Abstract

Any attempt to fully understand a work of architecture will always be an unfinished enterprise. This article, with its origins in a doctoral dissertation in development, aims to advance in the knowledge of a paradigmatic work in patrimonial Chilean architecture: the church of the Benedictine Monastery of the Santisima Trinidad de Las Condes (1962-1964), the first modern work to be declared national monument in Chile (1981). By way of genealogical record, the article proposes a review of the project departing from a critical assessment of its precedents.

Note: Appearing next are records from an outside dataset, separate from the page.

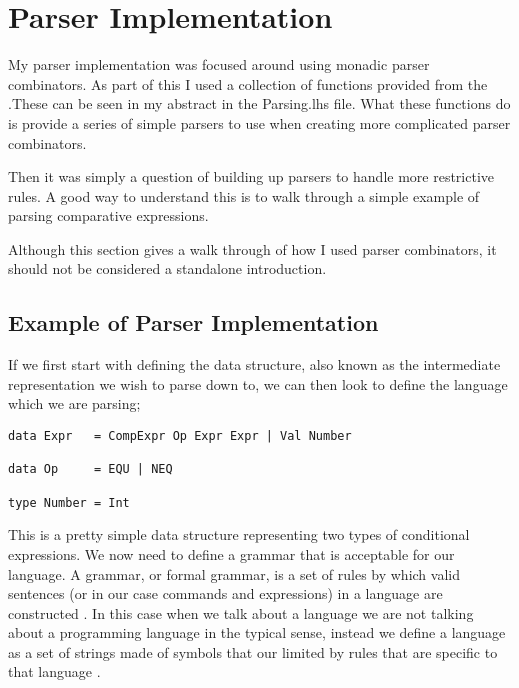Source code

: \section{Parser Implementation}

My parser implementation was focused around using monadic parser combinators. As part of this I used a collection of functions provided from the \cite{Hutton98}.These can be seen in my abstract in the Parsing.lhs file. What these functions do is provide a series of simple parsers to use when creating more complicated parser combinators. 

Then it was simply a question of building up parsers to handle more restrictive rules. A good way to understand this is to walk through a simple example of parsing comparative expressions. 

Although this section gives a walk through of how I used parser combinators, it should not be considered a standalone introduction. 

\newpage

\subsection{Example of Parser Implementation}

If we first start with defining the data structure, also known as the intermediate representation we wish to parse down to, we can then look to define the language which we are parsing;

\begin{lstlisting}
data Expr 	= CompExpr Op Expr Expr | Val Number
	
data Op		= EQU | NEQ 
	
type Number	= Int 
\end{lstlisting}

This is a pretty simple data structure representing two types of conditional expressions. We now need to define a grammar that is acceptable for our language. A grammar, or formal grammar, is a set of rules by which valid sentences (or in our case commands and expressions) in a language are constructed \footnotemark[1].  In this case when we talk about a language we are not talking about a programming language in the typical sense, instead we define a language as a set of strings made of symbols that our limited by rules that are specific to that language \footnotemark[2]. 


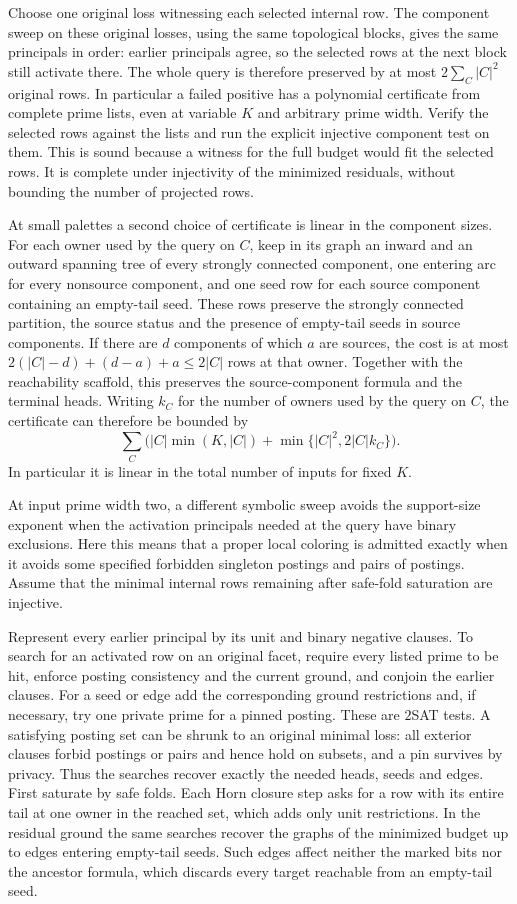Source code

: Choose one original loss witnessing each selected
internal row. The component sweep on these
original losses, using the same topological
blocks, gives the same principals in order:
earlier principals agree, so the selected rows
at the next block still activate there. The
whole query is therefore preserved by at most
$2\sum_C |C|^2$ original rows. In particular a
failed positive has a polynomial certificate
from complete prime lists, even at variable
$K$ and arbitrary prime width. Verify the
selected rows against the lists and run the
explicit injective component test on them.
This is sound because a witness for the full
budget would fit the selected rows. It is
complete under injectivity of the minimized residuals,
without bounding the number of projected rows.

At small palettes a second choice of certificate
is linear in the component sizes. For each owner
used by the query on $C$, keep in its graph an
inward and an outward spanning tree of every
strongly connected component, one entering arc
for every nonsource component, and one seed row
for each source component containing an empty-tail
seed. These rows preserve the strongly connected
partition, the source status and the presence of
empty-tail seeds in source components. If there
are $d$ components of which $a$ are sources, the
cost is at most $2(|C|-d)+(d-a)+a\le2|C|$ rows
at that owner. Together with the reachability
scaffold, this preserves the source-component
formula and the terminal heads. Writing $k_C$
for the number of owners used by the query on
$C$, the certificate can therefore be bounded by
\[
 \sum_C \bigl(|C|\min(K,|C|)
                 +\min\{|C|^2,2|C|k_C\}\bigr).
\]
In particular it is linear in the total number of
inputs for fixed $K$.

At input prime width two, a different symbolic
sweep avoids the support-size exponent when the
activation principals needed at the query have
binary exclusions. Here this means that a proper
local coloring is admitted exactly when it avoids
some specified forbidden singleton postings and
pairs of postings. Assume that the minimal internal
rows remaining after safe-fold saturation are injective.

Represent every earlier principal by its unit and
binary negative clauses. To search for an activated
row on an original facet, require every listed
prime to be hit, enforce posting consistency and
the current ground, and conjoin the earlier clauses.
For a seed or edge add the corresponding ground
restrictions and, if necessary, try one private
prime for a pinned posting. These are $2$SAT tests.
A satisfying posting set can be shrunk to an
original minimal loss: all exterior clauses
forbid postings or pairs and hence hold on
subsets, and a pin survives by privacy. Thus the
searches recover exactly the needed heads, seeds
and edges. First saturate by safe folds. Each Horn
closure step asks for a row with its entire tail at
one owner in the reached set, which adds only unit
restrictions. In the residual ground the same
searches recover the graphs of the minimized
budget up to edges entering empty-tail seeds.
Such edges affect neither the marked bits nor
the ancestor formula, which discards every target
reachable from an empty-tail seed.

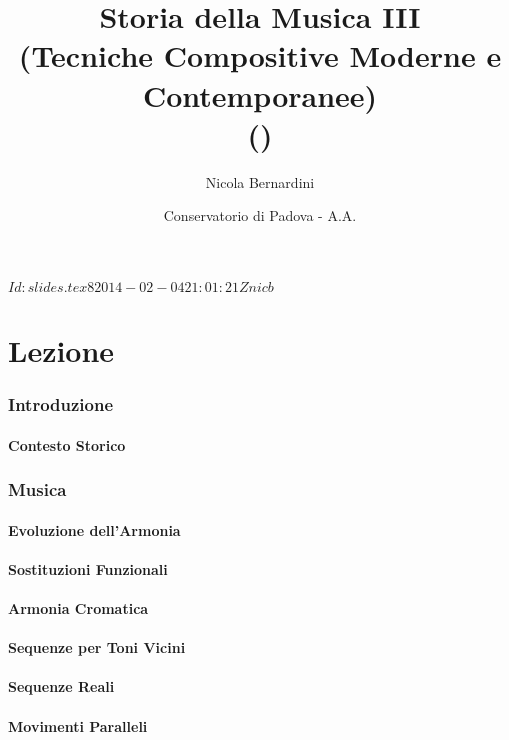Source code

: \documentclass[\printmode,compress,xcolor=dvipsnames]{beamer}
\title[Storia della Musica III \lectnum]
{%
  Storia della Musica III \lectnum\\[-0.25\baselineskip]
  {\small (Tecniche Compositive Moderne e Contemporanee)}\\
	{\tiny (\rcstag)}
}
\author{%
	Nicola Bernardini\\
    \href{mailto:\cpholderemail}{\cpholderemail}
}
\institute[SME-CCPPD]%
{%
	\href{http://www.conservatoriopollini.it}
		 {Conservatorio di Musica ``C.Pollini'' -- Padova}\\
	\hhref{http://www.tecnosuono.org}
}
\date[Padova \AnnoAccademico]{Conservatorio di Padova - A.A. \AnnoAccademico}
\begin{document}
\svnInfo $Id: slides.tex 8 2014-02-04 21:01:21Z nicb $
  

\begin{frame}
	\titlepage
\end{frame}
  
\part{Lezione }
\section{Introduzione}
\subsection[Contesto]{Contesto Storico}
\section{Musica}
\subsection[Armonia]{Evoluzione dell'Armonia}
\subsection[Sostituzioni]{Sostituzioni Funzionali}
\subsection[Cromatismo]{Armonia Cromatica}
\subsection[Toni Vicini]{Sequenze per Toni Vicini}
\subsection[Seq. Reali]{Sequenze Reali}
\subsection[Mov. Paralleli]{Movimenti Paralleli}
\end{document}
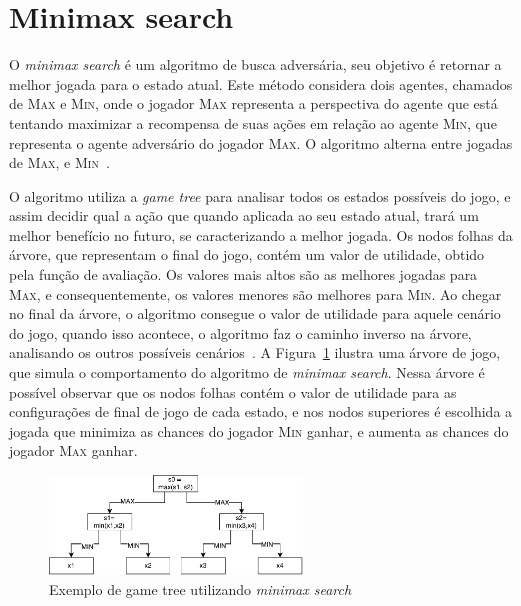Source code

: \section{Minimax search}
\label{sec:minimax}

O \textit{minimax search} é um algoritmo de busca adversária, seu objetivo é retornar a melhor jogada para o estado atual. 
Este método considera dois agentes, chamados de \textsc{Max} e \textsc{Min}, onde o jogador \textsc{Max} representa a perspectiva do agente que está tentando maximizar a recompensa de suas ações em relação ao agente \textsc{Min}, que representa o agente adversário do jogador \textsc{Max}. 
O algoritmo alterna entre jogadas de \textsc{Max}, e \textsc{Min}~\cite[Capítulo 5]{intelligence2003modern}. 

O algoritmo utiliza a \textit{game tree} para analisar todos os estados possíveis do jogo, e assim decidir qual a ação que quando aplicada ao seu estado atual, trará um melhor benefício no futuro, se caracterizando a melhor jogada. 
Os nodos folhas da árvore, que representam o final do jogo, contém um valor de utilidade, obtido pela função de avaliação. 
Os valores mais altos são as melhores jogadas para \textsc{Max}, e consequentemente, os valores menores são melhores para \textsc{Min}. 
Ao chegar no final da árvore, o algoritmo consegue o valor de utilidade para aquele cenário do jogo, quando isso acontece, o algoritmo faz o caminho inverso na árvore, analisando os outros possíveis cenários~\cite[Capítulo 5]{intelligence2003modern}. 
A Figura~\ref{fig:gametree} ilustra uma árvore de jogo, que simula o comportamento do algoritmo de \textit{minimax search}. Nessa árvore é possível observar que os nodos folhas contém o valor de utilidade para as configurações de final de jogo de cada estado, e nos nodos superiores é escolhida a jogada que minimiza as chances do jogador \textsc{Min} ganhar, e aumenta as chances do jogador \textsc{Max} ganhar.

\begin{figure}[ht]
	\centering
	\includegraphics[width=0.6\textwidth]{fig/gametree.pdf}
	\caption{Exemplo de game tree utilizando \textit{minimax search}}
	\label{fig:gametree}
\end{figure} 

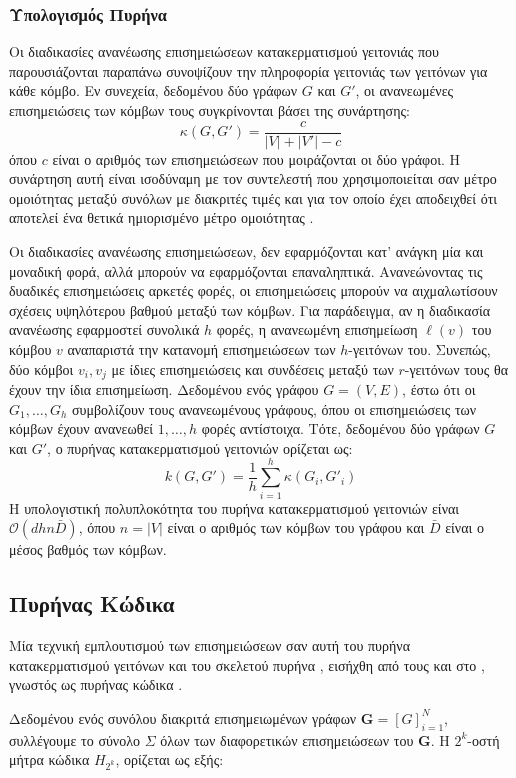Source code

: \subsubsection{Υπολογισμός Πυρήνα}
Οι διαδικασίες ανανέωσης επισημειώσεων κατακερματισμού γειτονιάς που παρουσιάζονται παραπάνω συνοψίζουν την πληροφορία γειτονιάς των γειτόνων για κάθε κόμβο.
Εν συνεχεία, δεδομένου δύο γράφων $G$ και $G'$, οι ανανεωμένες επισημειώσεις των κόμβων τους συγκρίνονται βάσει της συνάρτησης:
\begin{equation}
    \kappa(G, G') = \frac{c}{|V| + |V'| - c}
\end{equation}
όπου $c$ είναι ο αριθμός των επισημειώσεων που μοιράζονται οι δύο γράφοι.
Η συνάρτηση αυτή είναι ισοδύναμη με τον συντελεστή \textit{} που χρησιμοποιείται σαν μέτρο ομοιότητας μεταξύ συνόλων με διακριτές τιμές και για τον οποίο έχει αποδειχθεί ότι αποτελεί ένα θετικά ημιορισμένο μέτρο ομοιότητας \cite{gower1971general}.\par
Οι διαδικασίες ανανέωσης επισημειώσεων, δεν εφαρμόζονται κατ' ανάγκη μία και μοναδική φορά, αλλά μπορούν να εφαρμόζονται επαναληπτικά.
Ανανεώνοντας τις δυαδικές επισημειώσεις αρκετές φορές, οι επισημειώσεις μπορούν να αιχμαλωτίσουν σχέσεις υψηλότερου βαθμού μεταξύ των κόμβων.
Για παράδειγμα, αν η διαδικασία ανανέωσης εφαρμοστεί συνολικά $h$ φορές, η ανανεωμένη επισημείωση $\ell(v)$ του κόμβου $v$ αναπαριστά την κατανομή επισημειώσεων των $h$-γειτόνων του.
Συνεπώς, δύο κόμβοι $v_i, v_j$ με ίδιες επισημειώσεις και συνδέσεις μεταξύ των $r$-γειτόνων τους θα έχουν την ίδια επισημείωση.
Δεδομένου ενός γράφου $G=(V,E)$, έστω ότι οι $G_1, \ldots, G_h$ συμβολίζουν τους ανανεωμένους γράφους, όπου οι επισημειώσεις των κόμβων έχουν ανανεωθεί $1,\ldots,h$ φορές αντίστοιχα.
Τότε, δεδομένου δύο γράφων $G$ και $G'$, ο πυρήνας κατακερματισμού γειτονιών ορίζεται ως:
\begin{equation}
    k(G, G') = \frac{1}{h} \sum_{i=1}^h \kappa(G_i, G'_i)
\label{eq:framework_sum}
\end{equation}
Η υπολογιστική πολυπλοκότητα του πυρήνα κατακερματισμού γειτονιών είναι $\mathcal{O}(dhn\bar{D})$, όπου $n=|V|$ είναι ο αριθμός των κόμβων του γράφου και $\bar{D}$ είναι ο μέσος βαθμός των κόμβων.

\subsection{Πυρήνας Κώδικα }
\label{ssec:hc}
Μία τεχνική εμπλουτισμού των επισημειώσεων σαν αυτή του πυρήνα κατακερματισμού γειτόνων και του σκελετού πυρήνα , εισήχθη από τους  και  στο \cite{Kataoka}, γνωστός ως πυρήνας κώδικα .\par
Δεδομένου ενός συνόλου διακριτά επισημειωμένων γράφων $\mathbf{G}=[G]^{N}_{i=1}$, συλλέγουμε το σύνολο $\Sigma$ όλων των διαφορετικών επισημειώσεων του $\mathbf{G}$.
Η $2^{k}$-οστή μήτρα κώδικα  $H_{2^{k}}$, ορίζεται ως εξής:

First, we present a series of proposals developed in Chile, originated at the heart of the Instituto de Arquitectura de Valparaiso. In this regard, along with the projects developed for the monastery by Jaime Bellalta (1953-1954), we include the proposals led by Alberto Cruz: the Capilla de Pajaritos (1952) and the studies for the monastery’s church (1960). Complementarily, the so far unknown link between the monastery and the church of San Pedro Martir of the Spanish architect Miguel Fisac in the Dominican seminary of Alcobendas in Madrid (1955-1960) will also be presented, thus contributing new elements to its historiography, traditionally linked to the Corbusian tradition. Finally, on the basis of the previous study, focusing on the architectural understanding of the liturgical requirements, three central aspects are considered for the case studied. These aspects continue to apply fully to contemporary sacred architecture, viz. “light as generator of the form,” the “dramatization of the liturgical act” and architecture as a “symbolic machine.” Key words: church of the Las Condes Monastery, sacred modern architecture, liturgical space, light.